=== Section Start ===

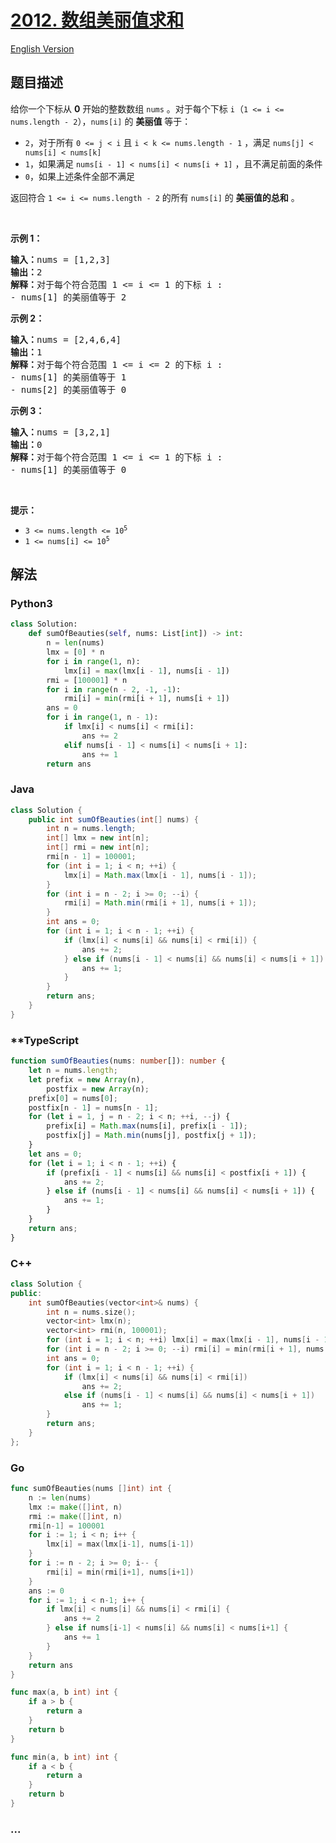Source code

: # [2012. 数组美丽值求和](https://leetcode.cn/problems/sum-of-beauty-in-the-array)

[English Version](/solution/2000-2099/2012.Sum%20of%20Beauty%20in%20the%20Array/README_EN.md)

## 题目描述

<!-- 这里写题目描述 -->

<p>给你一个下标从 <strong>0</strong> 开始的整数数组 <code>nums</code> 。对于每个下标 <code>i</code>（<code>1 &lt;= i &lt;= nums.length - 2</code>），<code>nums[i]</code> 的 <strong>美丽值</strong> 等于：</p>

<ul>
	<li><code>2</code>，对于所有 <code>0 &lt;= j &lt; i</code> 且 <code>i &lt; k &lt;= nums.length - 1</code> ，满足 <code>nums[j] &lt; nums[i] &lt; nums[k]</code></li>
	<li><code>1</code>，如果满足 <code>nums[i - 1] &lt; nums[i] &lt; nums[i + 1]</code> ，且不满足前面的条件</li>
	<li><code>0</code>，如果上述条件全部不满足</li>
</ul>

<p>返回符合 <code>1 &lt;= i &lt;= nums.length - 2</code> 的所有<em> </em><code>nums[i]</code><em> </em>的 <strong>美丽值的总和</strong> 。</p>

<p>&nbsp;</p>

<p><strong>示例 1：</strong></p>

<pre><strong>输入：</strong>nums = [1,2,3]
<strong>输出：</strong>2
<strong>解释：</strong>对于每个符合范围 1 &lt;= i &lt;= 1 的下标 i :
- nums[1] 的美丽值等于 2
</pre>

<p><strong>示例 2：</strong></p>

<pre><strong>输入：</strong>nums = [2,4,6,4]
<strong>输出：</strong>1
<strong>解释：</strong>对于每个符合范围 1 &lt;= i &lt;= 2 的下标 i :
- nums[1] 的美丽值等于 1
- nums[2] 的美丽值等于 0
</pre>

<p><strong>示例 3：</strong></p>

<pre><strong>输入：</strong>nums = [3,2,1]
<strong>输出：</strong>0
<strong>解释：</strong>对于每个符合范围 1 &lt;= i &lt;= 1 的下标 i :
- nums[1] 的美丽值等于 0
</pre>

<p>&nbsp;</p>

<p><strong>提示：</strong></p>

<ul>
	<li><code>3 &lt;= nums.length &lt;= 10<sup>5</sup></code></li>
	<li><code>1 &lt;= nums[i] &lt;= 10<sup>5</sup></code></li>
</ul>

## 解法

<!-- 这里可写通用的实现逻辑 -->

<!-- tabs:start -->

### **Python3**

<!-- 这里可写当前语言的特殊实现逻辑 -->

```python
class Solution:
    def sumOfBeauties(self, nums: List[int]) -> int:
        n = len(nums)
        lmx = [0] * n
        for i in range(1, n):
            lmx[i] = max(lmx[i - 1], nums[i - 1])
        rmi = [100001] * n
        for i in range(n - 2, -1, -1):
            rmi[i] = min(rmi[i + 1], nums[i + 1])
        ans = 0
        for i in range(1, n - 1):
            if lmx[i] < nums[i] < rmi[i]:
                ans += 2
            elif nums[i - 1] < nums[i] < nums[i + 1]:
                ans += 1
        return ans
```

### **Java**

<!-- 这里可写当前语言的特殊实现逻辑 -->

```java
class Solution {
    public int sumOfBeauties(int[] nums) {
        int n = nums.length;
        int[] lmx = new int[n];
        int[] rmi = new int[n];
        rmi[n - 1] = 100001;
        for (int i = 1; i < n; ++i) {
            lmx[i] = Math.max(lmx[i - 1], nums[i - 1]);
        }
        for (int i = n - 2; i >= 0; --i) {
            rmi[i] = Math.min(rmi[i + 1], nums[i + 1]);
        }
        int ans = 0;
        for (int i = 1; i < n - 1; ++i) {
            if (lmx[i] < nums[i] && nums[i] < rmi[i]) {
                ans += 2;
            } else if (nums[i - 1] < nums[i] && nums[i] < nums[i + 1]) {
                ans += 1;
            }
        }
        return ans;
    }
}
```

### \*\*TypeScript

```ts
function sumOfBeauties(nums: number[]): number {
    let n = nums.length;
    let prefix = new Array(n),
        postfix = new Array(n);
    prefix[0] = nums[0];
    postfix[n - 1] = nums[n - 1];
    for (let i = 1, j = n - 2; i < n; ++i, --j) {
        prefix[i] = Math.max(nums[i], prefix[i - 1]);
        postfix[j] = Math.min(nums[j], postfix[j + 1]);
    }
    let ans = 0;
    for (let i = 1; i < n - 1; ++i) {
        if (prefix[i - 1] < nums[i] && nums[i] < postfix[i + 1]) {
            ans += 2;
        } else if (nums[i - 1] < nums[i] && nums[i] < nums[i + 1]) {
            ans += 1;
        }
    }
    return ans;
}
```

### **C++**

```cpp
class Solution {
public:
    int sumOfBeauties(vector<int>& nums) {
        int n = nums.size();
        vector<int> lmx(n);
        vector<int> rmi(n, 100001);
        for (int i = 1; i < n; ++i) lmx[i] = max(lmx[i - 1], nums[i - 1]);
        for (int i = n - 2; i >= 0; --i) rmi[i] = min(rmi[i + 1], nums[i + 1]);
        int ans = 0;
        for (int i = 1; i < n - 1; ++i) {
            if (lmx[i] < nums[i] && nums[i] < rmi[i])
                ans += 2;
            else if (nums[i - 1] < nums[i] && nums[i] < nums[i + 1])
                ans += 1;
        }
        return ans;
    }
};
```

### **Go**

```go
func sumOfBeauties(nums []int) int {
	n := len(nums)
	lmx := make([]int, n)
	rmi := make([]int, n)
	rmi[n-1] = 100001
	for i := 1; i < n; i++ {
		lmx[i] = max(lmx[i-1], nums[i-1])
	}
	for i := n - 2; i >= 0; i-- {
		rmi[i] = min(rmi[i+1], nums[i+1])
	}
	ans := 0
	for i := 1; i < n-1; i++ {
		if lmx[i] < nums[i] && nums[i] < rmi[i] {
			ans += 2
		} else if nums[i-1] < nums[i] && nums[i] < nums[i+1] {
			ans += 1
		}
	}
	return ans
}

func max(a, b int) int {
	if a > b {
		return a
	}
	return b
}

func min(a, b int) int {
	if a < b {
		return a
	}
	return b
}
```

### **...**

```

```

<!-- tabs:end -->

=== Section End ===

◆ Exercise prompt ◆
What lines hold the string "prefix"? Pick them out of the data.

◆ Result of the exercise ◆
    let prefix = new Array(n),
    prefix[0] = nums[0];
        prefix[i] = Math.max(nums[i], prefix[i - 1]);
        if (prefix[i - 1] < nums[i] && nums[i] < postfix[i + 1]) {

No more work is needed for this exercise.